Given information
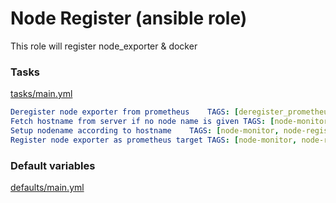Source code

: # Node Register (ansible role)

This role will register node_exporter & docker


### Tasks

[tasks/main.yml](tasks/main.yml)

```yaml
Deregister node exporter from prometheus	TAGS: [deregister_prometheus, node-monitor, node-register, node_deregister]
Fetch hostname from server if no node name is given	TAGS: [node-monitor, node-register, node_register, register_prometheus]
Setup nodename according to hostname	TAGS: [node-monitor, node-register, node_register, register_prometheus]
Register node exporter as prometheus target	TAGS: [node-monitor, node-register, node_exporter, node_register, register_prometheus]
```

### Default variables

[defaults/main.yml](defaults/main.yml)

```yaml
```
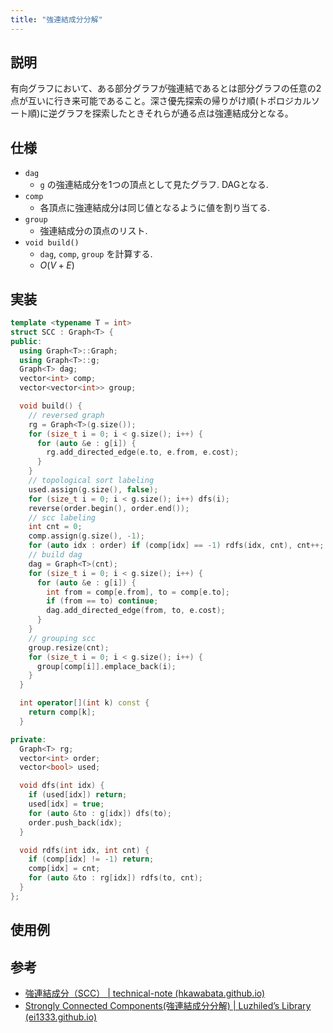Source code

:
 ```yaml
---
title: "強連結成分分解"
---
```


## 説明
有向グラフにおいて、ある部分グラフが強連結であるとは部分グラフの任意の2点が互いに行き来可能であること。深さ優先探索の帰りがけ順(トポロジカルソート順)に逆グラフを探索したときそれらが通る点は強連結成分となる。

## 仕様
- `dag`
	- `g` の強連結成分を1つの頂点として見たグラフ. DAGとなる.
- `comp`
	- 各頂点に強連結成分は同じ値となるように値を割り当てる.
- `group`
	- 強連結成分の頂点のリスト.
- `void build()`
	- `dag`, `comp`, `group` を計算する.
	- $O(V + E)$

## 実装
```cpp
template <typename T = int>
struct SCC : Graph<T> {
public:
  using Graph<T>::Graph;
  using Graph<T>::g;
  Graph<T> dag;
  vector<int> comp;
  vector<vector<int>> group;

  void build() {
    // reversed graph
    rg = Graph<T>(g.size());
    for (size_t i = 0; i < g.size(); i++) {
      for (auto &e : g[i]) {
        rg.add_directed_edge(e.to, e.from, e.cost);
      }
    }
    // topological sort labeling
    used.assign(g.size(), false);
    for (size_t i = 0; i < g.size(); i++) dfs(i);
    reverse(order.begin(), order.end());
    // scc labeling
    int cnt = 0;
    comp.assign(g.size(), -1);
    for (auto idx : order) if (comp[idx] == -1) rdfs(idx, cnt), cnt++;
    // build dag
    dag = Graph<T>(cnt);
    for (size_t i = 0; i < g.size(); i++) {
      for (auto &e : g[i]) {
        int from = comp[e.from], to = comp[e.to];
        if (from == to) continue;
        dag.add_directed_edge(from, to, e.cost);
      }
    }
    // grouping scc
    group.resize(cnt);
    for (size_t i = 0; i < g.size(); i++) {
      group[comp[i]].emplace_back(i);
    }
  }

  int operator[](int k) const {
    return comp[k];
  }

private:
  Graph<T> rg;
  vector<int> order;
  vector<bool> used;

  void dfs(int idx) {
    if (used[idx]) return;
    used[idx] = true;
    for (auto &to : g[idx]) dfs(to);
    order.push_back(idx);
  }

  void rdfs(int idx, int cnt) {
    if (comp[idx] != -1) return;
    comp[idx] = cnt;
    for (auto &to : rg[idx]) rdfs(to, cnt);
  }
};
```

## 使用例

## 参考
- [強連結成分（SCC） | technical-note (hkawabata.github.io)](https://hkawabata.github.io/technical-note/note/Algorithm/graph/scc.html)
- [Strongly Connected Components(強連結成分分解) | Luzhiled’s Library (ei1333.github.io)](https://ei1333.github.io/library/graph/connected-components/strongly-connected-components.hpp)
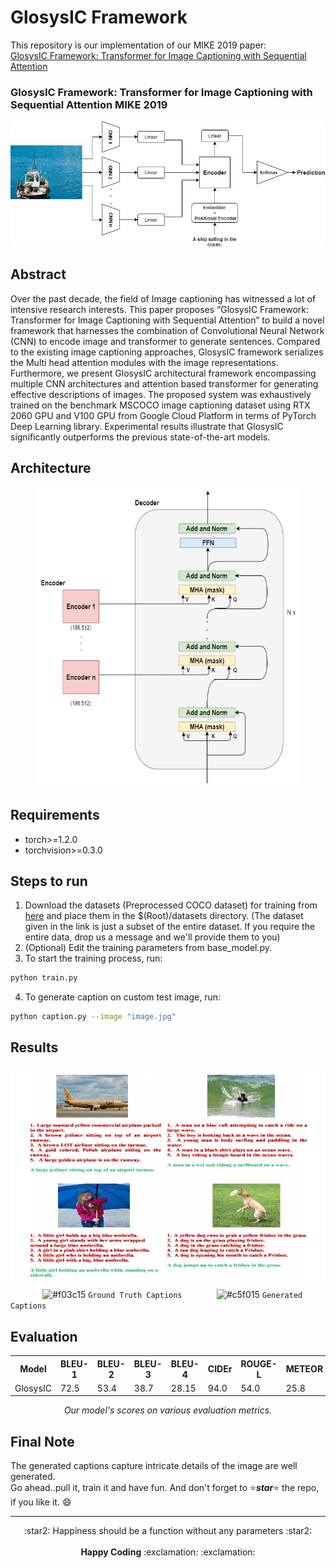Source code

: # GlosysIC Framework


This repository is our implementation of our MIKE 2019 paper: <br>
[GlosysIC Framework: Transformer for Image Captioning with Sequential Attention](https://link.springer.com/chapter/10.1007%2F978-3-030-66187-8_31)

### GlosysIC Framework: Transformer for Image Captioning with Sequential Attention MIKE 2019

<p align="center">
  <img src="images/MIKE_GlosysIC_Architecture.jpg">
</p>

## Abstract
Over the past decade, the field of Image captioning has witnessed a lot of intensive research interests. This paper proposes
“GlosysIC Framework: Transformer for Image Captioning with Sequential Attention” to build a novel framework that harnesses the
combination of Convolutional Neural Network (CNN) to encode image and transformer to generate sentences. Compared to the existing
image captioning approaches, GlosysIC framework serializes the Multi head attention modules with the image representations.
Furthermore, we present GlosysIC architectural framework encompassing multiple CNN architectures and attention based transformer
for generating effective descriptions of images. The proposed system was exhaustively trained on the benchmark MSCOCO image
captioning dataset using RTX 2060 GPU and V100 GPU from Google Cloud Platform in terms of PyTorch Deep Learning library.
Experimental results illustrate that GlosysIC significantly outperforms the previous state-of-the-art models.

## Architecture
<p align="center">
  <img width=420 height=480 src="images/GlosysIC_Transformer_Architecture.jpg">
</p>

## Requirements
* torch>=1.2.0 <br>
* torchvision>=0.3.0 <br>

## Steps to run
1. Download the datasets (Preprocessed COCO dataset) for training from [here](https://drive.google.com/drive/u/1/folders/1Aey60cZR_mBrVfBVOOSd-OFcR_FnToUB) and place them in the $(Root)/datasets directory. (The dataset given in the link is just a subset of the entire dataset. If you require the entire data, drop us a message and we'll provide them to you) <br>
2. (Optional) Edit the training parameters from base_model.py.
3. To start the training process, run:
```.bash
python train.py
```
4. To generate caption on custom test image, run:
```.bash
python caption.py --image "image.jpg"
```

## Results
<img align='center' src="images/Evaluation_GlosysIC.jpg">

&nbsp;&nbsp;&nbsp;&nbsp;&nbsp;&nbsp;&nbsp;&nbsp;&nbsp;&nbsp;&nbsp;&nbsp; ![#f03c15](https://imgrp2.xiaolee.net/i/aHR0cHM6Ly9wbGFjZWhvbGQuaXQvMTUvZjAzYzE1LzAwMDAwMD90ZXh0PSs=.jpg) `Ground Truth Captions`
&nbsp;&nbsp;&nbsp;&nbsp;&nbsp;&nbsp;&nbsp;&nbsp;&nbsp;&nbsp;&nbsp;&nbsp; ![#c5f015](https://imgrp2.xiaolee.net/i/aHR0cHM6Ly9wbGFjZWhvbGQuaXQvMTUvYzVmMDE1LzAwMDAwMD90ZXh0PSs=.jpg) `Generated Captions`

## Evaluation
<table align='center'>
  <tr>
    <th>Model</th>
    <th>BLEU-1</th>
    <th>BLEU-2</th>
    <th>BLEU-3</th>
    <th>BLEU-4</th>
    <th>CIDEr</th>
    <th>ROUGE-L</th>
    <th>METEOR</th>    
  </tr>
  <tr>
    <td>GlosysIC</td>
    <td>72.5</td>
    <td>53.4</td>
    <td>38.7</td>
    <td>28.15</td>
    <td>94.0</td>
    <td>54.0</td>
    <td>25.8</td>    
  </tr>
</table>
<p align="center">
<em>Our model's scores on various evaluation metrics. </em><br>
</p>

## Final Note
The generated captions capture intricate details of the image are well generated. <br>
Go ahead..pull it, train it and have fun. And don't forget to :star:<b><i>star</i></b>:star: the repo, if you like it. :smile:

-------------------------------------
<p align="center">
:star2: Happiness should be a function without any parameters :star2: <br> <br>
<b>Happy Coding</b> :exclamation: :exclamation:
</p>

Work to be completed
Taking the material above, count every line in which the word "return" appears; answer with the number alone.

Expected answer
3